Exercise — Can you pull out each line of the data below that includes the word "instance"?

Source texts of formatted documents —
********************
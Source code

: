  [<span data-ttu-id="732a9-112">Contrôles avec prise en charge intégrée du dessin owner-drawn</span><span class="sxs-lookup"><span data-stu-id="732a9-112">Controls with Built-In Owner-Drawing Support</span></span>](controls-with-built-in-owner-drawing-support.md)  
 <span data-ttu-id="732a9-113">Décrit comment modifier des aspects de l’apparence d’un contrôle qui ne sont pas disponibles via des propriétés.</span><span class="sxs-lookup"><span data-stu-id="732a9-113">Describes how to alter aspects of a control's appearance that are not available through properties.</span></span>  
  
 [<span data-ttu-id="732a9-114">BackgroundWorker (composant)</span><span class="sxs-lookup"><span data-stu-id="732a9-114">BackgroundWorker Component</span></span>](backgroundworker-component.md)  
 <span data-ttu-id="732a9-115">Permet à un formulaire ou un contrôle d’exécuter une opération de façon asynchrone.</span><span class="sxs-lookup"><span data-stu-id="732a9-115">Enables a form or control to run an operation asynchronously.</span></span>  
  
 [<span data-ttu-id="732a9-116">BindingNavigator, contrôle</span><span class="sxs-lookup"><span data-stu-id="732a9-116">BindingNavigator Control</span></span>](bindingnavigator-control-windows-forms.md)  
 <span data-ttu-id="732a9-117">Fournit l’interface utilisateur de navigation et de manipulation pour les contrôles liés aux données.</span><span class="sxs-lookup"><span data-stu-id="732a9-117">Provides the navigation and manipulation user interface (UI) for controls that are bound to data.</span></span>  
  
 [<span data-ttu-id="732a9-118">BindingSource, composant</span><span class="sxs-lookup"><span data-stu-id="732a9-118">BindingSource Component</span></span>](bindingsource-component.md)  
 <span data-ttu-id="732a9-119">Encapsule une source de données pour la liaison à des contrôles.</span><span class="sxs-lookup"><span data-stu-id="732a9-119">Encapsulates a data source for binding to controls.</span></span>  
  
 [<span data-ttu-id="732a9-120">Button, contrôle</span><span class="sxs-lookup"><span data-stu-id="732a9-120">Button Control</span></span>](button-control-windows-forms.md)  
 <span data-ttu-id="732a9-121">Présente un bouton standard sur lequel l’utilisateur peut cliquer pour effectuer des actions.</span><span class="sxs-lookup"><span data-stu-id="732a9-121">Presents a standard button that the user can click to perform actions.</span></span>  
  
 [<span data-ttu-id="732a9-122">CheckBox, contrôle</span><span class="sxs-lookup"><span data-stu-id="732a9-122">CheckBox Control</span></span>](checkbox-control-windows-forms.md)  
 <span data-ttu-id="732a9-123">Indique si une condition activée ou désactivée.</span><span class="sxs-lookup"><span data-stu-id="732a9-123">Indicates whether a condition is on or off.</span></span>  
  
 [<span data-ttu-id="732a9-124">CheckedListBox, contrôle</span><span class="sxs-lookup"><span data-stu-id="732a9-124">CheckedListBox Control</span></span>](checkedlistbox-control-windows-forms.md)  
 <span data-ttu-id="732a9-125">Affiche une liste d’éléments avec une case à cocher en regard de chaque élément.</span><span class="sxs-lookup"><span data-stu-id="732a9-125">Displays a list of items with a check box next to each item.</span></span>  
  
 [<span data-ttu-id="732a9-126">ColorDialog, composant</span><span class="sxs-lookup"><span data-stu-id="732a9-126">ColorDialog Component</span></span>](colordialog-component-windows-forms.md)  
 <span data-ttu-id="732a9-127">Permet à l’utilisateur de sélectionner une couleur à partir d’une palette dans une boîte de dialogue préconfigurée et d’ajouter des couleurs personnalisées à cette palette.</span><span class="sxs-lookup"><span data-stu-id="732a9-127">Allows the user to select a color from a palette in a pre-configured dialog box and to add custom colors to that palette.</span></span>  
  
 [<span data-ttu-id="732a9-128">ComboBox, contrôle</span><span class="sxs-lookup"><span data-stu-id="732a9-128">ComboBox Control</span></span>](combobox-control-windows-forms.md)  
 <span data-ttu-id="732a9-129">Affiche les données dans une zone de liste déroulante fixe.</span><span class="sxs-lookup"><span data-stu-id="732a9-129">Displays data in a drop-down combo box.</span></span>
********************
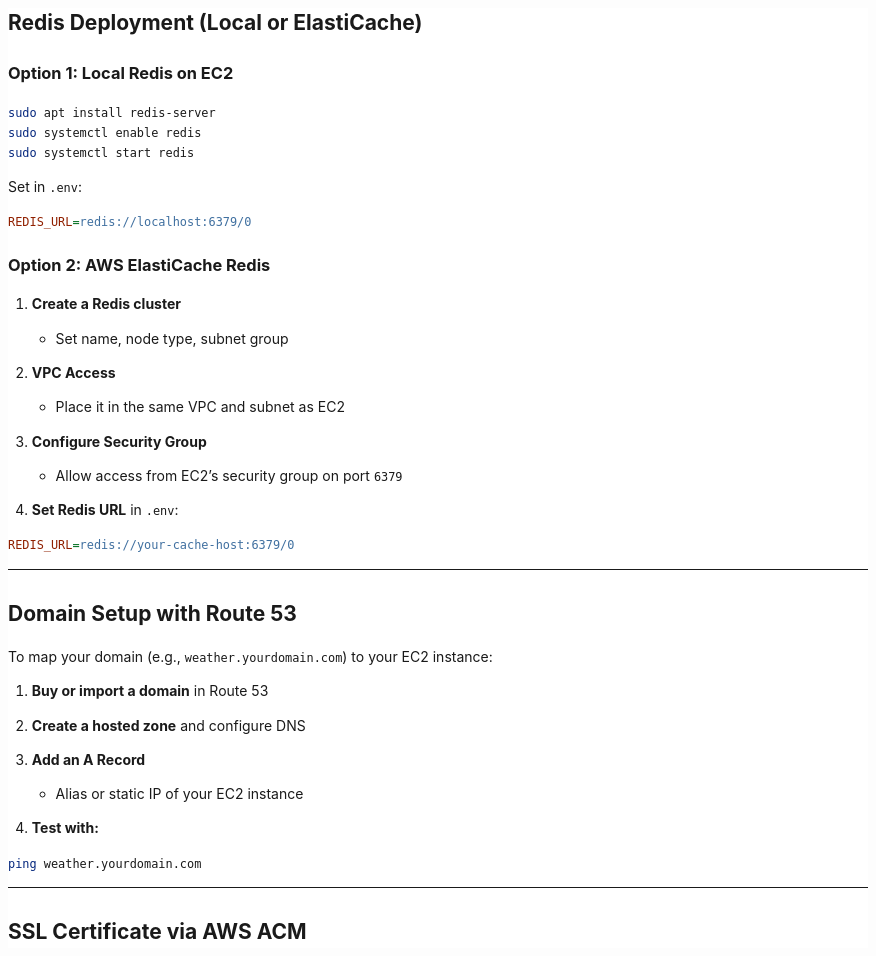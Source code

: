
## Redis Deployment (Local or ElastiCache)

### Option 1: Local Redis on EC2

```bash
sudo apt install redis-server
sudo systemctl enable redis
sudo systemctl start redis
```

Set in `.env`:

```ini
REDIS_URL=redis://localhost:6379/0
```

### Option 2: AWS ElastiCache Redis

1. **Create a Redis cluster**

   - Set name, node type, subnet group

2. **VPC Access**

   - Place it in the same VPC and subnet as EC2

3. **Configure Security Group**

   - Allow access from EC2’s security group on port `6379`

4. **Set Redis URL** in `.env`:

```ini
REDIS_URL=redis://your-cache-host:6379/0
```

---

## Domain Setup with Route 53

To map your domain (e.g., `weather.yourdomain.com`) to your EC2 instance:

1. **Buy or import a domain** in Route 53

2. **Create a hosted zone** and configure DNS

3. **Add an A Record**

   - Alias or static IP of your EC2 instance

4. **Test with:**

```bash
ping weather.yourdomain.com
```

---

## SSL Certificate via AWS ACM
********************
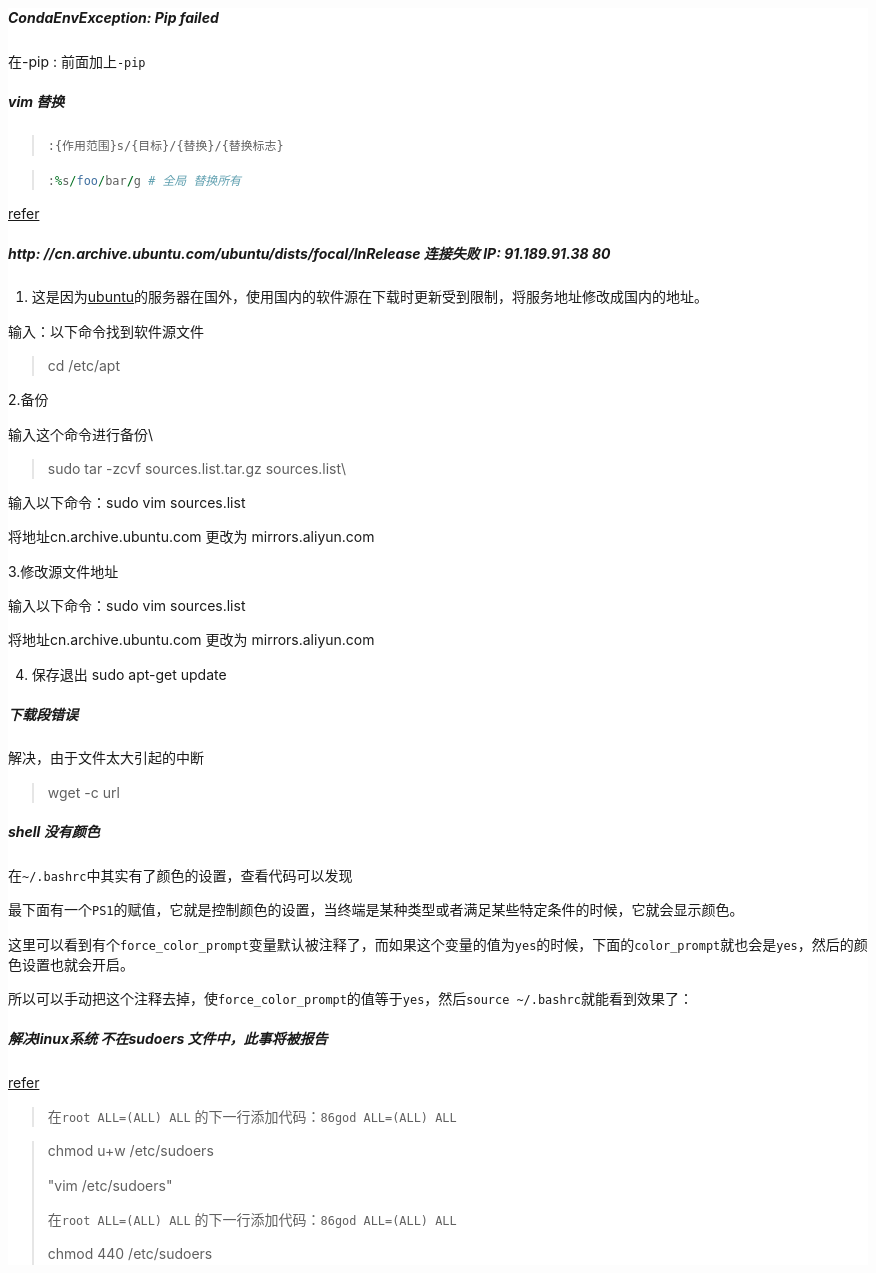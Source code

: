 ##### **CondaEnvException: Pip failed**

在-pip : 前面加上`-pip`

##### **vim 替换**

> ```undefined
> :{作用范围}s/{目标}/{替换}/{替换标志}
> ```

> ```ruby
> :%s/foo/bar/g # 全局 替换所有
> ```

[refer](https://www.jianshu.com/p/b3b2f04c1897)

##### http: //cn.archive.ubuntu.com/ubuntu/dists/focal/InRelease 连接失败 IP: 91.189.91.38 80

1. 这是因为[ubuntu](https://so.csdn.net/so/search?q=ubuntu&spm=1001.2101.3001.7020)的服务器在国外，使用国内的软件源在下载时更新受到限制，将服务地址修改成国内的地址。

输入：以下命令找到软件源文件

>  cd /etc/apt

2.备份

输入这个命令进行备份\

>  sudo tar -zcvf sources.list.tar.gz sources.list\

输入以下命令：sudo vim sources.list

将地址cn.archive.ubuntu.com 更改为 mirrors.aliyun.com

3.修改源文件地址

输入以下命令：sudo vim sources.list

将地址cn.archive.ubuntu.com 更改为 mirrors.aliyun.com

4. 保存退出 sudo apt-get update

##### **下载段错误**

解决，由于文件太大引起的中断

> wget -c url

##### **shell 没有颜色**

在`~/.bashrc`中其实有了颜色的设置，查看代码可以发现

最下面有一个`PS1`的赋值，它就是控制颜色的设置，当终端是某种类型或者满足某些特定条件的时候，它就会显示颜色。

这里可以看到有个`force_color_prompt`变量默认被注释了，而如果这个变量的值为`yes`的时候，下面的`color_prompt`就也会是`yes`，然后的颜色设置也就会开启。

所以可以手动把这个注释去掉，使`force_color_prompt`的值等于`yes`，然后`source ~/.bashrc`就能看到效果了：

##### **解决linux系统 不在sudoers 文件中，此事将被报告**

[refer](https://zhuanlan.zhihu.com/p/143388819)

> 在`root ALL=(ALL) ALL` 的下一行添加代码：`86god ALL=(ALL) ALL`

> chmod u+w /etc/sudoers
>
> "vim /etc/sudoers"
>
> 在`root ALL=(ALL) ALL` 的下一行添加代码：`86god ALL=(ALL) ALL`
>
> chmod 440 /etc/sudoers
********************
Solution to the exercise —
To map your domain (e.g., `weather.yourdomain.com`) to your EC2 instance:
   - Alias or static IP of your EC2 instance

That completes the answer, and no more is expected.